=== Begin Enclosure ===
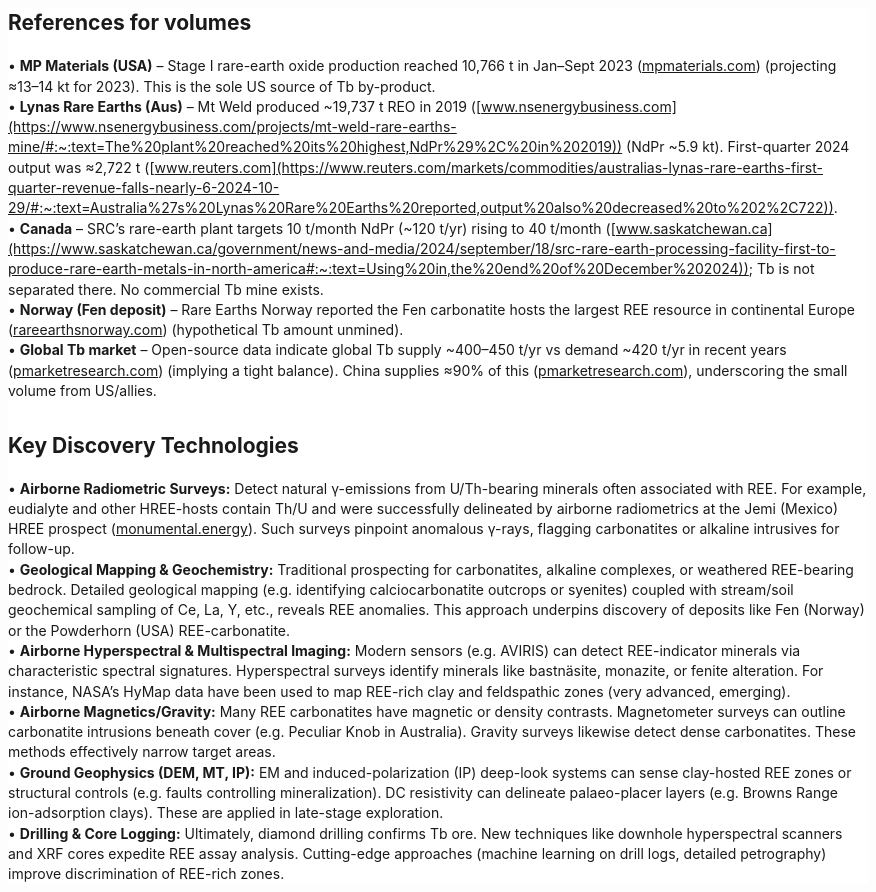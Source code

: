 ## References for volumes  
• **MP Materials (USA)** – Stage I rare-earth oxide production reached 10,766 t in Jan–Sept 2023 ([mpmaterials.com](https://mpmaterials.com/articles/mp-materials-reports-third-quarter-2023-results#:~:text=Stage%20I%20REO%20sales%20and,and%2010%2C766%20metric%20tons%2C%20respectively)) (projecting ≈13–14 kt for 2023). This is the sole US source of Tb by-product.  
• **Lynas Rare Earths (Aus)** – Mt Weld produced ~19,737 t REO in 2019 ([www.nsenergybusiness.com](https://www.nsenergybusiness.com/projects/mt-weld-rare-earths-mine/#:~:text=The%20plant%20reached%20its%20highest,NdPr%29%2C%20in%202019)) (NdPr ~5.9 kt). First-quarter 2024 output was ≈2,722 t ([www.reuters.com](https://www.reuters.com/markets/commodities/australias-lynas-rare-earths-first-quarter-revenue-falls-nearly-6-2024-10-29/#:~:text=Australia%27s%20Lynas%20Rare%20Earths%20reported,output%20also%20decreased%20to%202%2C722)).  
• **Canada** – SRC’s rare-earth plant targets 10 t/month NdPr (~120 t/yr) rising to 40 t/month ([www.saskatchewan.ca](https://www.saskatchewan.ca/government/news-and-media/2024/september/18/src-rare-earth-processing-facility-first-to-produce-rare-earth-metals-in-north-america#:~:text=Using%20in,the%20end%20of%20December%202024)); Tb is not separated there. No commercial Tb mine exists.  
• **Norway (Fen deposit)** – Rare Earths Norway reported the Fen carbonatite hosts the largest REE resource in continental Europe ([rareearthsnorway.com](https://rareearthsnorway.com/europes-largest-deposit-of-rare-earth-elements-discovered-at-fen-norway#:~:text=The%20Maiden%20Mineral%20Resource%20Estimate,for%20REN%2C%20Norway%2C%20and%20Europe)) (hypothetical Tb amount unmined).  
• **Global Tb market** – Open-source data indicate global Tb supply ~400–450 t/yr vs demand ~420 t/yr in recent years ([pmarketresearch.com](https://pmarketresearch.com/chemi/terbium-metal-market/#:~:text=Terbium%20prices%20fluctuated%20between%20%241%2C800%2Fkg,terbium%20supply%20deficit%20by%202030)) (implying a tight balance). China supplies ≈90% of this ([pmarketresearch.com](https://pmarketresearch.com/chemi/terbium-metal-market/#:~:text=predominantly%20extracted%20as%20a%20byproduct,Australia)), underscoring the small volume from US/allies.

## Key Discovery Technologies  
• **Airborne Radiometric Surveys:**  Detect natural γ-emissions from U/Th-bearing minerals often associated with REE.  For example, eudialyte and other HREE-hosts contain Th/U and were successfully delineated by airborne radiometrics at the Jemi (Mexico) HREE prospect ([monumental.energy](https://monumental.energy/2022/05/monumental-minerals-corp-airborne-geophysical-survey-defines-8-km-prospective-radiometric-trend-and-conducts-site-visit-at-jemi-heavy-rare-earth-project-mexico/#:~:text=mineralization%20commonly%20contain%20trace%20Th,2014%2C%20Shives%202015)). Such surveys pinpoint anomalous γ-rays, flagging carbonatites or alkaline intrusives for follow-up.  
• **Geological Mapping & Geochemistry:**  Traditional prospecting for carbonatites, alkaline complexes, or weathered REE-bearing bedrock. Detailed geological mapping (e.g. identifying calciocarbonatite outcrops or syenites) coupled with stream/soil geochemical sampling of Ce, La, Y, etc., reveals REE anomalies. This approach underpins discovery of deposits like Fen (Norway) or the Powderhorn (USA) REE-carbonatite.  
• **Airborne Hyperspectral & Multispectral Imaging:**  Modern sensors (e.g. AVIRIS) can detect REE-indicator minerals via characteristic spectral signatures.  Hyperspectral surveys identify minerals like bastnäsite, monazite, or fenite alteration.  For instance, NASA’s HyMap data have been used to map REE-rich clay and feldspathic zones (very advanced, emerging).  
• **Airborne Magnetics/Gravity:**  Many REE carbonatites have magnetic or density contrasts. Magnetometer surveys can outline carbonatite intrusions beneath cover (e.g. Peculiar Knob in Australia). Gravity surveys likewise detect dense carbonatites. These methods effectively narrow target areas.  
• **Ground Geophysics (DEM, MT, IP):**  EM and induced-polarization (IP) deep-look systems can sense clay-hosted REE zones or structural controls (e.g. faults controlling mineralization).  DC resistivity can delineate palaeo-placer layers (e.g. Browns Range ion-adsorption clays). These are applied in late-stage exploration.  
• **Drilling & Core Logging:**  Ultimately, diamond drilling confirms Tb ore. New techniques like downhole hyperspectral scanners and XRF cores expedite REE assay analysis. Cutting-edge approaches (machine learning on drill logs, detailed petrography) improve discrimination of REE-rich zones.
=== End Enclosure ===
=== Begin Enclosure ===
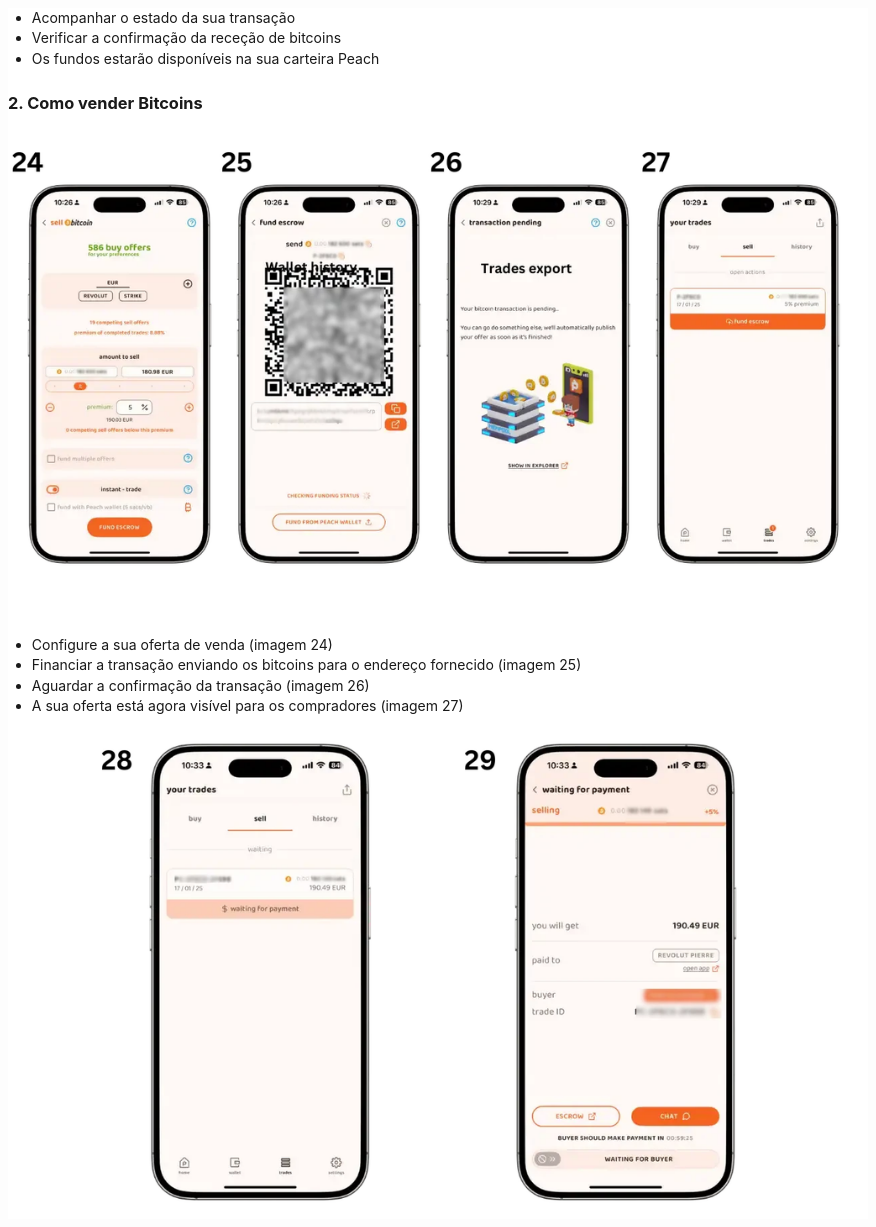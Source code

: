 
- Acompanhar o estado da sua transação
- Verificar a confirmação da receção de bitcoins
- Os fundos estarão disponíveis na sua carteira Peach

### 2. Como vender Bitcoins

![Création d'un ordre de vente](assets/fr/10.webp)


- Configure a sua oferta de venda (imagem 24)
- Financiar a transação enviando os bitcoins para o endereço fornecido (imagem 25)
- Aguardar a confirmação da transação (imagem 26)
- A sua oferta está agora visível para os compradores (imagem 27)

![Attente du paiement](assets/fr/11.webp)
=== End Enclosure ===
=== Begin Enclosure ===
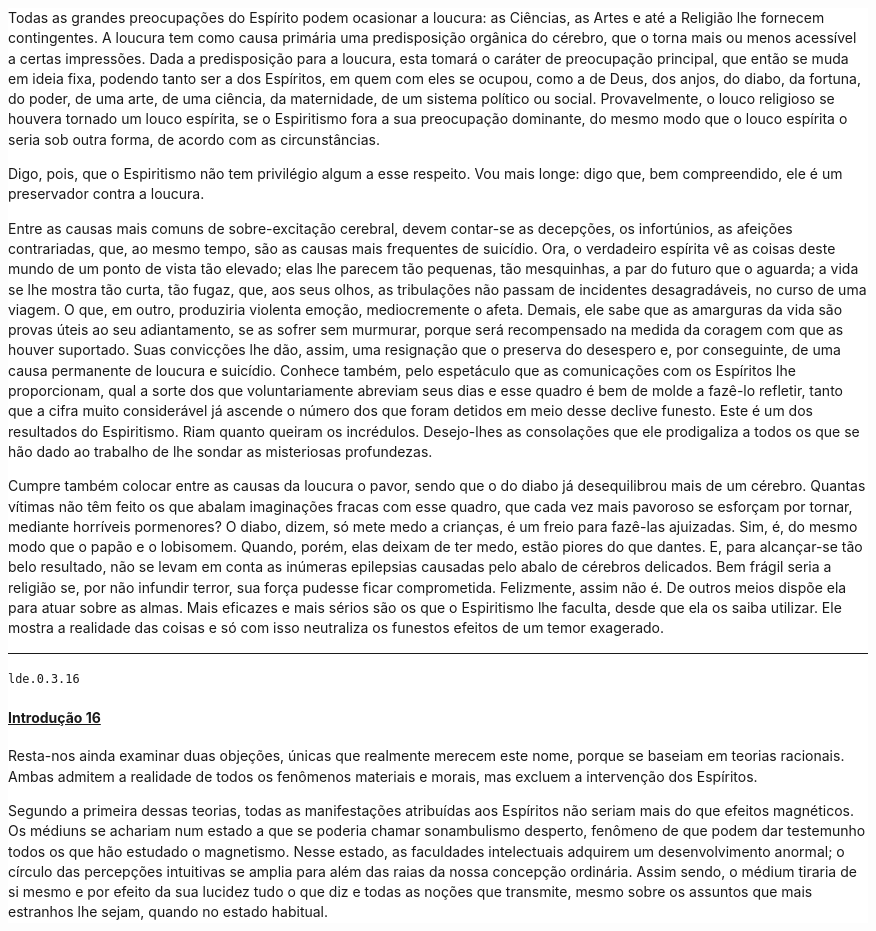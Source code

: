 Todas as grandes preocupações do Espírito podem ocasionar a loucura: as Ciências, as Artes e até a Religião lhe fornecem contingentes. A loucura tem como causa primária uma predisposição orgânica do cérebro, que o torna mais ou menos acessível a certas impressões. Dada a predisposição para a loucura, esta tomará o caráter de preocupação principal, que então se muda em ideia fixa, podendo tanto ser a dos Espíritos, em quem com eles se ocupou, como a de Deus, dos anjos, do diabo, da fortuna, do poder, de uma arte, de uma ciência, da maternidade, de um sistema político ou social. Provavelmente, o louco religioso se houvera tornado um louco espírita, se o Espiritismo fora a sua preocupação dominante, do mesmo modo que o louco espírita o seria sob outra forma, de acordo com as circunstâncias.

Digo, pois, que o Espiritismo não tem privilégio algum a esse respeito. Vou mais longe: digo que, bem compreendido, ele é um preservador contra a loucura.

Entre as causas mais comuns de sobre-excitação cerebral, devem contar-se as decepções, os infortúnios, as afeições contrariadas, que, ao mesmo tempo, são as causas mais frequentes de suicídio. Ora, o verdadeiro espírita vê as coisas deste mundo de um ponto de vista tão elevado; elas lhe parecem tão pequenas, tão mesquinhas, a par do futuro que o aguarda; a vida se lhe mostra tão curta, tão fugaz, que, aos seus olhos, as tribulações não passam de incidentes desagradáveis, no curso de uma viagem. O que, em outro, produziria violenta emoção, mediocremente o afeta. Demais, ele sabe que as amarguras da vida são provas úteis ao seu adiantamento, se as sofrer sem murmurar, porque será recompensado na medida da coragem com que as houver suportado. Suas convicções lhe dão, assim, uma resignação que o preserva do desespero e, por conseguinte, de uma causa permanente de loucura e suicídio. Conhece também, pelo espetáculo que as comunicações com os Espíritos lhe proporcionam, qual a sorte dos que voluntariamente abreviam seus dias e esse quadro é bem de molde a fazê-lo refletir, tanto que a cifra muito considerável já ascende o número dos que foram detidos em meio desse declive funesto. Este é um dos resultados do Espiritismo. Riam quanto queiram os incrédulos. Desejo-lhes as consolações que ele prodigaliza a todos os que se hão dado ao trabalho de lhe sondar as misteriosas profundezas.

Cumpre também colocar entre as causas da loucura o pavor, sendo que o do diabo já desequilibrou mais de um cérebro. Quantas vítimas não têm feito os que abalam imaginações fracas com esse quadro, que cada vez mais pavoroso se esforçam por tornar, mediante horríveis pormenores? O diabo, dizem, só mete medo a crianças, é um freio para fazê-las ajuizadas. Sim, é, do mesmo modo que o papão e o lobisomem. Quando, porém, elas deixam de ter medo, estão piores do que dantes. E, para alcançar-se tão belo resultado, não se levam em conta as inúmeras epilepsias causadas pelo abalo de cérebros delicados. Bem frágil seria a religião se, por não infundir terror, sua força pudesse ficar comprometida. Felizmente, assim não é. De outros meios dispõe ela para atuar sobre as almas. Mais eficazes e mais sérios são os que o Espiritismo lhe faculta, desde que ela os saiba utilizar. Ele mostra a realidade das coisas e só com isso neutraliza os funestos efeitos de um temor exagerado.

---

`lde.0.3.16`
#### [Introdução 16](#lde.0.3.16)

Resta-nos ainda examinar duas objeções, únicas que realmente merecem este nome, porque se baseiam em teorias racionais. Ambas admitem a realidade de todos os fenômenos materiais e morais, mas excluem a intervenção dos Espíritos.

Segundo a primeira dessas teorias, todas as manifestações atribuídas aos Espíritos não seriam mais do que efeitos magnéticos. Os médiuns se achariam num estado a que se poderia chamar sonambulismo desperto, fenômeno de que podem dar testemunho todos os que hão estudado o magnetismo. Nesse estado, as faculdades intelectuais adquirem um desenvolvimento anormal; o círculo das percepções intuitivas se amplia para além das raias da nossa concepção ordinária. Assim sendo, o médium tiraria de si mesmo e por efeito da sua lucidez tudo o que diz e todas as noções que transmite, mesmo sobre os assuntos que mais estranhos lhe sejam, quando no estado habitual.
=== End Enclosure ===
**Work to complete:**
Output exactly one stretch of the listing: from the line containing "References for volumes" through the line containing "## Key Discovery Technologies", both end lines included.

**Written response:**
: ## References for volumes  
• **MP Materials (USA)** – Stage I rare-earth oxide production reached 10,766 t in Jan–Sept 2023 ([mpmaterials.com](https://mpmaterials.com/articles/mp-materials-reports-third-quarter-2023-results#:~:text=Stage%20I%20REO%20sales%20and,and%2010%2C766%20metric%20tons%2C%20respectively)) (projecting ≈13–14 kt for 2023). This is the sole US source of Tb by-product.  
• **Lynas Rare Earths (Aus)** – Mt Weld produced ~19,737 t REO in 2019 ([www.nsenergybusiness.com](https://www.nsenergybusiness.com/projects/mt-weld-rare-earths-mine/#:~:text=The%20plant%20reached%20its%20highest,NdPr%29%2C%20in%202019)) (NdPr ~5.9 kt). First-quarter 2024 output was ≈2,722 t ([www.reuters.com](https://www.reuters.com/markets/commodities/australias-lynas-rare-earths-first-quarter-revenue-falls-nearly-6-2024-10-29/#:~:text=Australia%27s%20Lynas%20Rare%20Earths%20reported,output%20also%20decreased%20to%202%2C722)).  
• **Canada** – SRC’s rare-earth plant targets 10 t/month NdPr (~120 t/yr) rising to 40 t/month ([www.saskatchewan.ca](https://www.saskatchewan.ca/government/news-and-media/2024/september/18/src-rare-earth-processing-facility-first-to-produce-rare-earth-metals-in-north-america#:~:text=Using%20in,the%20end%20of%20December%202024)); Tb is not separated there. No commercial Tb mine exists.  
• **Norway (Fen deposit)** – Rare Earths Norway reported the Fen carbonatite hosts the largest REE resource in continental Europe ([rareearthsnorway.com](https://rareearthsnorway.com/europes-largest-deposit-of-rare-earth-elements-discovered-at-fen-norway#:~:text=The%20Maiden%20Mineral%20Resource%20Estimate,for%20REN%2C%20Norway%2C%20and%20Europe)) (hypothetical Tb amount unmined).  
• **Global Tb market** – Open-source data indicate global Tb supply ~400–450 t/yr vs demand ~420 t/yr in recent years ([pmarketresearch.com](https://pmarketresearch.com/chemi/terbium-metal-market/#:~:text=Terbium%20prices%20fluctuated%20between%20%241%2C800%2Fkg,terbium%20supply%20deficit%20by%202030)) (implying a tight balance). China supplies ≈90% of this ([pmarketresearch.com](https://pmarketresearch.com/chemi/terbium-metal-market/#:~:text=predominantly%20extracted%20as%20a%20byproduct,Australia)), underscoring the small volume from US/allies.

## Key Discovery Technologies  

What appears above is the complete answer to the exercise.